Start of Block
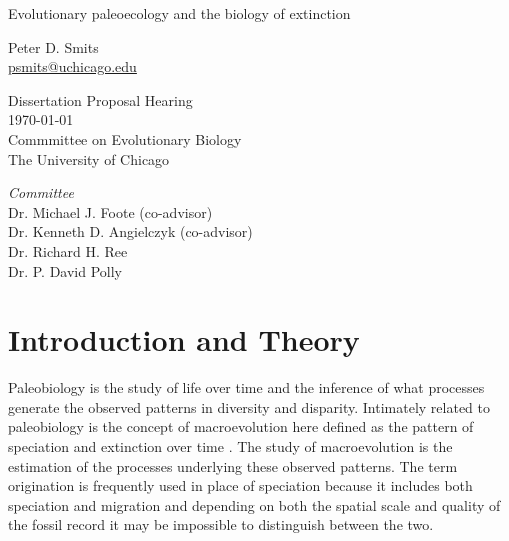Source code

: \documentclass[12pt,letterpaper]{article}
\begin{document}
\setcounter{secnumdepth}{0}

\begin{titlepage}
  \begin{center}
    \huge{Evolutionary paleoecology and the biology of extinction}

    \vspace{1.5cm}

    \large{Peter D. Smits \\}
    \footnotesize{\href{mailto:psmits@uchicago.edu}{psmits@uchicago.edu}}

    \vspace{1.5cm}

    Dissertation Proposal Hearing \\
    \today \\
    Commmittee on Evolutionary Biology \\
    The University of Chicago

    \vspace{1.5cm}

    \textit{Committee} \\
    Dr. Michael J. Foote (co-advisor) \\
    Dr. Kenneth D. Angielczyk (co-advisor) \\
    Dr. Richard H. Ree \\
    Dr. P. David Polly
  \end{center}
\end{titlepage}

\linenumbers
\modulolinenumbers[2]


\section{Introduction and Theory}
Paleobiology is the study of life over time and the inference of what processes generate the observed patterns in diversity and disparity. Intimately related to paleobiology is the concept of macroevolution here defined as the pattern of speciation and extinction over time \citep{Jablonski2008a}. The study of macroevolution is the estimation of the processes underlying these observed patterns. The term origination is frequently used in place of speciation because it includes both speciation and migration and depending on both the spatial scale and quality of the fossil record it may be impossible to distinguish between the two.
\end{document}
End of Block
Goal of the exercise =
What lines of the material above include "extinction"? Copy each one.

Written response =
    \huge{Evolutionary paleoecology and the biology of extinction}
Paleobiology is the study of life over time and the inference of what processes generate the observed patterns in diversity and disparity. Intimately related to paleobiology is the concept of macroevolution here defined as the pattern of speciation and extinction over time \citep{Jablonski2008a}. The study of macroevolution is the estimation of the processes underlying these observed patterns. The term origination is frequently used in place of speciation because it includes both speciation and migration and depending on both the spatial scale and quality of the fossil record it may be impossible to distinguish between the two.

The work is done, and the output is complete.